TASK DESCRIPTION: If a line below falls between the line with "在 Accept-Language 和" and the line with "#### Alternative Dispute Resolution", or is one of those two, output it exactly; output nothing else and no pictures.

DATA:

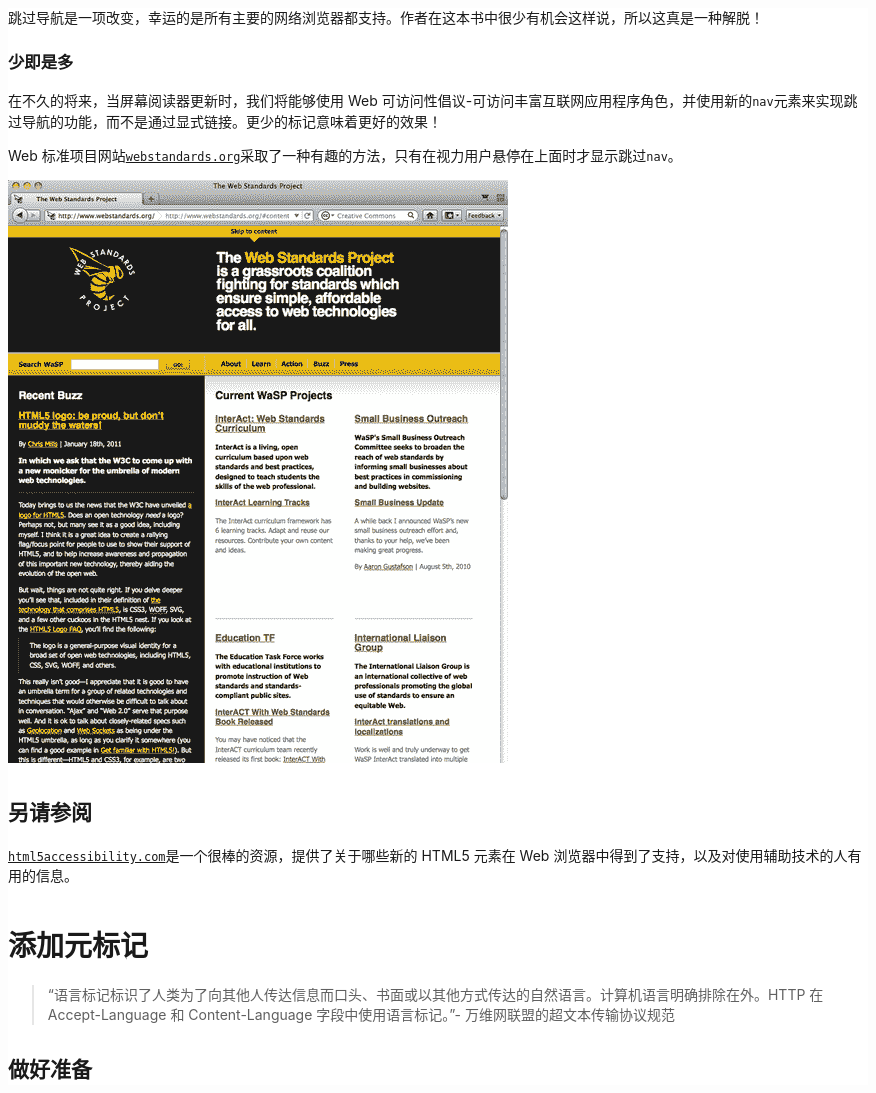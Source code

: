 跳过导航是一项改变，幸运的是所有主要的网络浏览器都支持。作者在这本书中很少有机会这样说，所以这真是一种解脱！

### 少即是多

在不久的将来，当屏幕阅读器更新时，我们将能够使用 Web 可访问性倡议-可访问丰富互联网应用程序角色，并使用新的`nav`元素来实现跳过导航的功能，而不是通过显式链接。更少的标记意味着更好的效果！

Web 标准项目网站[`webstandards.org`](http://webstandards.org)采取了一种有趣的方法，只有在视力用户悬停在上面时才显示跳过`nav`。

![Less equals more](img/1048_04_02.jpg)

## 另请参阅

[`html5accessibility.com`](http://html5accessibility.com)是一个很棒的资源，提供了关于哪些新的 HTML5 元素在 Web 浏览器中得到了支持，以及对使用辅助技术的人有用的信息。

# 添加元标记

> “语言标记标识了人类为了向其他人传达信息而口头、书面或以其他方式传达的自然语言。计算机语言明确排除在外。HTTP 在 Accept-Language 和 Content-Language 字段中使用语言标记。”- 万维网联盟的超文本传输协议规范

## 做好准备
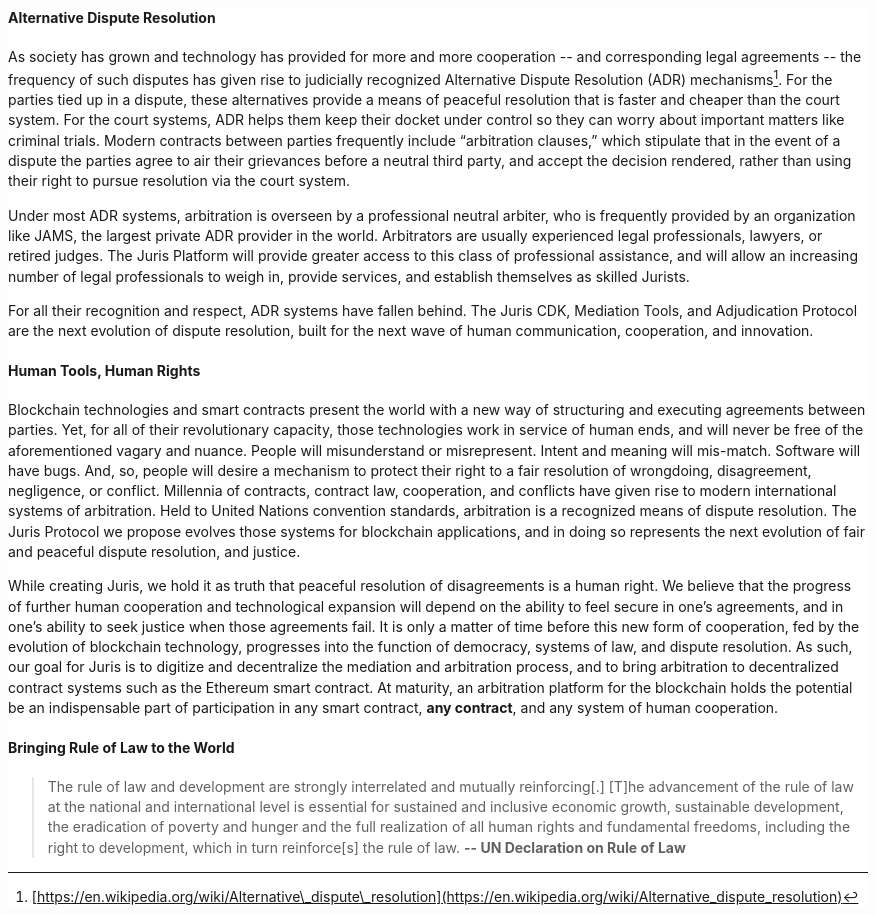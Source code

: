 #### Alternative Dispute Resolution

As society has grown and technology has provided for more and more cooperation -- and corresponding legal agreements -- the frequency of such disputes has given rise to judicially recognized Alternative Dispute Resolution \(ADR\) mechanisms[^3]. For the parties tied up in a dispute, these alternatives provide a means of peaceful resolution that is faster and cheaper than the court system. For the court systems, ADR helps them keep their docket under control so they can worry about important matters like criminal trials. Modern contracts between parties frequently include “arbitration clauses,” which stipulate that in the event of a dispute the parties agree to air their grievances before a neutral third party, and accept the decision rendered, rather than using their right to pursue resolution via the court system.

Under most ADR systems, arbitration is overseen by a professional neutral arbiter, who is frequently provided by an organization like JAMS, the largest private ADR provider in the world. Arbitrators are usually experienced legal professionals, lawyers, or  retired judges. The Juris Platform will provide greater access to this class of professional assistance, and will allow an increasing number of legal professionals to weigh in, provide services, and establish themselves as skilled Jurists.

For all their recognition and respect, ADR systems have fallen behind. The Juris CDK, Mediation Tools, and Adjudication Protocol are the next evolution of dispute resolution, built for the next wave of human communication, cooperation, and innovation.

#### Human Tools, Human Rights

Blockchain technologies and smart contracts present the world with a new way of structuring and executing agreements between parties. Yet, for all of their revolutionary capacity, those technologies work in service of human ends, and will never be free of the aforementioned vagary and nuance. People will misunderstand or misrepresent. Intent and meaning will mis-match. Software will have bugs. And, so,  people will desire a mechanism to protect their right to a fair resolution of wrongdoing, disagreement, negligence, or conflict. Millennia of contracts, contract law, cooperation, and conflicts have given rise to modern international systems of arbitration. Held to United Nations convention standards, arbitration is a recognized means of dispute resolution. The Juris Protocol we propose evolves those systems for blockchain applications, and in doing so represents the next evolution of fair and peaceful dispute resolution, and justice.

While creating Juris, we hold it as truth that peaceful resolution of disagreements is a human right. We believe that the progress of further human cooperation and technological expansion will depend on the ability to feel secure in one’s agreements, and in one’s ability to seek justice when those agreements fail. It is only a matter of time before this new form of cooperation, fed by the evolution of blockchain technology, progresses into the function of democracy, systems of law, and dispute resolution. As such, our goal for Juris is to digitize and decentralize the mediation and arbitration process, and to bring arbitration to decentralized contract systems such as the Ethereum smart contract. At maturity, an arbitration platform for the blockchain holds the potential be an indispensable part of participation in any smart contract, **any contract**, and any system of human cooperation.

#### Bringing Rule of Law to the World

> The rule of law and development are strongly interrelated and mutually reinforcing\[.\] \[T\]he advancement of the rule of law at the national and international level is essential for sustained and inclusive economic growth, sustainable development, the eradication of poverty and hunger and the full realization of all human rights and fundamental freedoms, including the right to development, which in turn reinforce\[s\] the rule of law.
> **-- UN Declaration on Rule of Law**


[^3]: [https://en.wikipedia.org/wiki/Alternative\_dispute\_resolution](https://en.wikipedia.org/wiki/Alternative_dispute_resolution)
[^4]: [https://en.wikipedia.org/wiki/Bitcoin](https://en.wikipedia.org/wiki/Bitcoin)
[^5]: [https://en.wikipedia.org/wiki/M-Pesa](https://en.wikipedia.org/wiki/M-Pesa)
[^6]: [http://www.uncitral.org/uncitral/en/uncitral\_texts/arbitration/NYConvention\_status.html](http://www.uncitral.org/uncitral/en/uncitral_texts/arbitration/NYConvention_status.html)
[^7]: [https://en.wikipedia.org/wiki/Convention\_on\_the\_Recognition\_and\_Enforcement\_of\_Foreign\_Arbitral\_Awards](https://en.wikipedia.org/wiki/Convention_on_the_Recognition_and_Enforcement_of_Foreign_Arbitral_Awards)
[^8]: [https://www.uncitral.org/pdf/english/texts/arbitration/arb-rules/arb-rules.pdf](https://www.uncitral.org/pdf/english/texts/arbitration/arb-rules/arb-rules.pdf)
[^9]: [https://www.tricentis.com/resource-assets/software-fail-watch-2016/](https://www.tricentis.com/resource-assets/software-fail-watch-2016/)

EXERCISE SOLUTION:
> “语言标记标识了人类为了向其他人传达信息而口头、书面或以其他方式传达的自然语言。计算机语言明确排除在外。HTTP 在 Accept-Language 和 Content-Language 字段中使用语言标记。”- 万维网联盟的超文本传输协议规范

## 做好准备
Source code

: #### Alternative Dispute Resolution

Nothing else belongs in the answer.